Et pourtant la semaine passée, une nouvelle histoire a surgi sur les réseaux sociaux, selon laquelle les conteneurs de PMC, de papiers-cartons et des immondices ont été déversés en fin de parcours dans le même tas, sans plus aucun tri. Le tout s'est passé dans une gare ferroviaire. On peut aisément deviner la suite...
Depuis vingt ans le Belge est encouragé à rapporter ses médicaments non utilisés ou périmés à son pharmacien de confiance. Lors du nettoyage de la pharmacie familiale, on sépare ainsi d'abord consciencieusement les boîtes d'emballages et les notices des blisters et tablettes. On remet alors ensuite au pharmacien le petit sac de pilules périmées, les tubes et flacons contenant des restes de médicaments. Le pharmacien les regroupe dans une boîte spécialement prévue à cet effet et les remet à son tour à son fournisseur. Le patient s'en retourne à la maison le cœur léger, convaincu d'avoir accompli une bonne action.
La réalité est plutôt dérangeante : en effet, les médicaments ainsi collectés sont en réalité transportés vers un simple incinérateur... où ils sont traités (entendez incinérés) avec les ordures ménagères. Rien n'est trié (ni recyclé) en bout de chaîne donc. D’un point de vue environnemental, le fait qu’en 2017 les médicaments périmés et non utilisés soient incinérés avec les déchets ménagers dans les mêmes installations ne devrait d’ailleurs avoir rien de surprenant : les médicaments périmés ou non utilisés provenant des ménages ne sont en eux-mêmes pas plus dangereux que le reste des autres déchets ménagers. Le catalogue européen des déchets est d’ailleurs très clair à ce sujet.
Il y a vingt ans, les cartes étaient bien différentes. Une fraction importante des déchets ménagers était alors encore mise en décharge, au lieu d’être incinérée. Avec tous les risques inhérents de contamination du sol et, ici et là, de pauvres misérables qui écumaient ces décharges. A cette époque, il y avait donc de bonnes raisons d’organiser séparément la collecte des médicaments périmés ou non utilisés.
En premier lieu pour l’environnement lui-même. Car la collecte sélective telle qu’organisée aujourd’hui entraîne finalement une plus forte empreinte sur l’environnement (transport vers le pharmacien, boîtes spéciales, stockage intermédiaire chez le fournisseur, transport séparé vers le four d’incinération).
Le citoyen peut pourtant, sans aucun souci pour l’environnement et la conscience tranquille, appliquer le même traitement à ses médicaments périmés et non utilisés qu’à ses déchets ménagers : trier les emballages et les notices avec les vieux papiers, les flacons vides vers les bulles à verre et le reste vers le sac gris ménager.
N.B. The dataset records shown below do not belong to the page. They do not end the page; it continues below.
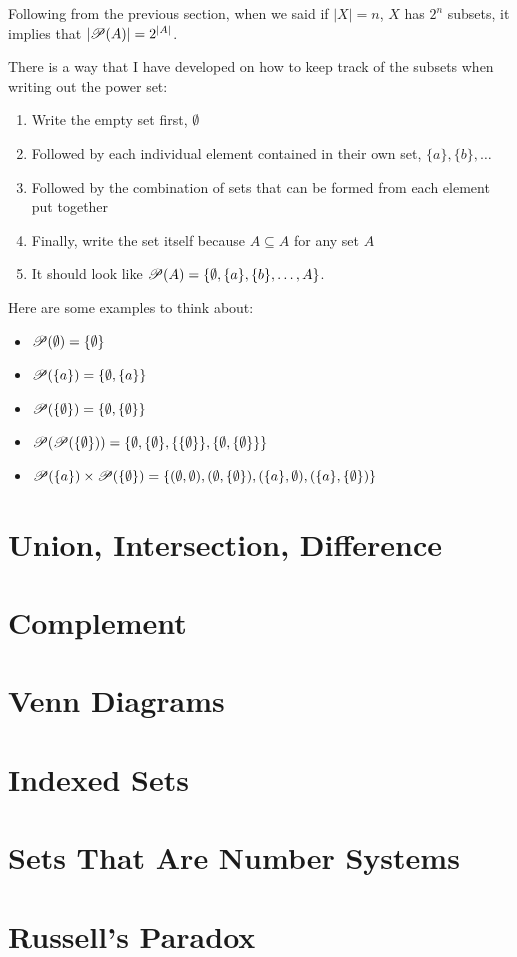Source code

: \documentclass[../Latex-Setup/setup.tex]{subfiles}
\begin{document}
\indent Following from the previous section, when we said if $|X| = n$, $X$ has $2^n$ subsets,
it implies that $|\mathscr P(A)| = 2^{|A|}$.\par

\indent There is a way that I have developed on how to keep track of the subsets when writing out the power set:
\begin{enumerate}
    \item Write the empty set first, $\emptyset$
    \item Followed by each individual element contained in their own set, $\{a\}, \{b\}, \dots$
    \item Followed by the combination of sets that can be formed from each element put together
    \item Finally, write the set itself because $A \subseteq A$ for any set $A$
    \item It should look like $\mathscr P(A) = \{\emptyset, \{a\}, \{b\}, \dots, A\}$.
\end{enumerate}
\par

\begin{example}
    Here are some examples to think about:
    \begin{itemize}
        \item $\mathscr P(\emptyset)=\{\emptyset\}$
        \item $\mathscr P(\{a\})=\{\emptyset, \{a\}\}$
        \item $\mathscr P(\{\emptyset\}) = \{\emptyset, \{\emptyset\}\}$
        \item $\mathscr P(\mathscr P(\{\emptyset\}))=\{\emptyset, \{\emptyset\}, \{\{\emptyset\}\}, \{\emptyset, \{\emptyset\}\}\}$
        \item $\mathscr P(\{a\}) \times \mathscr P(\{\emptyset\}) = \{(\emptyset, \emptyset), (\emptyset, \{\emptyset\}), (\{a\}, \emptyset), (\{a\}, \{\emptyset\})\}$
    \end{itemize}
\end{example}


\section{Union, Intersection, Difference}
\section{Complement}
\section{Venn Diagrams}
\section{Indexed Sets}
\section{Sets That Are Number Systems}
\section{Russell's Paradox}
\end{document}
La suppression de la collecte sélective des médicaments mettrait du même coup aussi un terme aux abus en la matière : il ressort en effet systématiquement des contrôles opérés à partir d’échantillons qu’au moins un tiers des déchets qui aboutissent dans ce circuit n’ont en fait rien à voir du tout avec les médicaments. Et soyons de bons comptes : cette collecte sélective des médicaments entraîne pour le secteur à la fois dépenses supplémentaires et tracas financier. Des moyens qui pourraient être bien mieux utilisés, à l’avantage du patient.
“Mais ne serait-il pas alors tout de même sensé de collecter sélectivement ces médicaments non utilisés dans un but humanitaire ?”, vous demandez-vous. A première vue, cela semble en effet une idée louable, mais la réalité invite à y réfléchir à deux fois. Car une fois qu’un médicament sort d’une armoire à pharmacie, plus aucune garantie n’existe quant à sa qualité : a-t-il bien été conservé comme il se doit ? A la bonne température ? N’a-t-il pas atterri dans de mauvaises mains ? Etc., etc. Et que faire alors par exemple des tubes de pommade à moitié utilisés ? L’expérience nous a aussi enseigné que pour de telles initiatives humanitaires – aussi bien intentionnées soient-elles – les risques sont bien plus importants que les avantages. C’est pourquoi aussi bien l’Organisation mondiale de la santé que la législation formelle vont dans la même direction et déconseillent – à raison – ce type de systèmes.
Le plus grand défi pour les soins de santé consiste à garder ceux-ci accessibles pour chacun. Cela signifie entre autres que chaque euro qui y est consacré doit être dépensé de la manière la plus coûtefficace possible. Le bon usage des médicaments en fait partie intégrante. C’est là que nous devons investir nos moyens, encore plus que ce n’est déjà le cas aujourd’hui. Le pharmacien doit continuer à y jouer un rôle important. Mais stoppons simultanément des activités qui ont certes montré une utilité dans le passé, mais qui ne font aujourd’hui plus qu’entretenir des illusions.